Assignment
Find the word "tracks" in the data below and copy each line that holds it.

Material provided

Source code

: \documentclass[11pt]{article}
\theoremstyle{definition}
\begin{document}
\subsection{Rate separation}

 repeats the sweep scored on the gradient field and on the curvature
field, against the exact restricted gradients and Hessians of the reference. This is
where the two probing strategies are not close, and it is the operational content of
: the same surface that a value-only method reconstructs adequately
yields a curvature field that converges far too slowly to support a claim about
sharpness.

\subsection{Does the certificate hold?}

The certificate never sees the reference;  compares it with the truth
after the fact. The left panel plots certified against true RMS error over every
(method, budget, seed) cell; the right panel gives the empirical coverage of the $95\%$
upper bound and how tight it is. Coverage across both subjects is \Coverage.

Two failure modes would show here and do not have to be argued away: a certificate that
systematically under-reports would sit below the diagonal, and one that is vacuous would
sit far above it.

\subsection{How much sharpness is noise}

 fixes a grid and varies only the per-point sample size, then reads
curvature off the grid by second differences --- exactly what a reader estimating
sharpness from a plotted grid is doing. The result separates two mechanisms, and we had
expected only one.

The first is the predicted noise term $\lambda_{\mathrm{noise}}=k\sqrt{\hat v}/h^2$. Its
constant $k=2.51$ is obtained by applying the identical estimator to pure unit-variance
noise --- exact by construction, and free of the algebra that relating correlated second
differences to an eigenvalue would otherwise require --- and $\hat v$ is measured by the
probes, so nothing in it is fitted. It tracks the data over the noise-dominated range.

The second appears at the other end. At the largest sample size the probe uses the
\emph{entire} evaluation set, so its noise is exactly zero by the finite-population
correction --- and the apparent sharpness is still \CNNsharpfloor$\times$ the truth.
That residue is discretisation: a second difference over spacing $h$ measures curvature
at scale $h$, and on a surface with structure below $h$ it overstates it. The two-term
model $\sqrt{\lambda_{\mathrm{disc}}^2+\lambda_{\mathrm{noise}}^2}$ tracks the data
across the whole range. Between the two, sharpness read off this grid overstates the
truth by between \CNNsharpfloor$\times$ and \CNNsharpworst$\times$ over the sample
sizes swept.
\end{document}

Expected answer
probes, so nothing in it is fitted. It tracks the data over the noise-dominated range.
model $\sqrt{\lambda_{\mathrm{disc}}^2+\lambda_{\mathrm{noise}}^2}$ tracks the data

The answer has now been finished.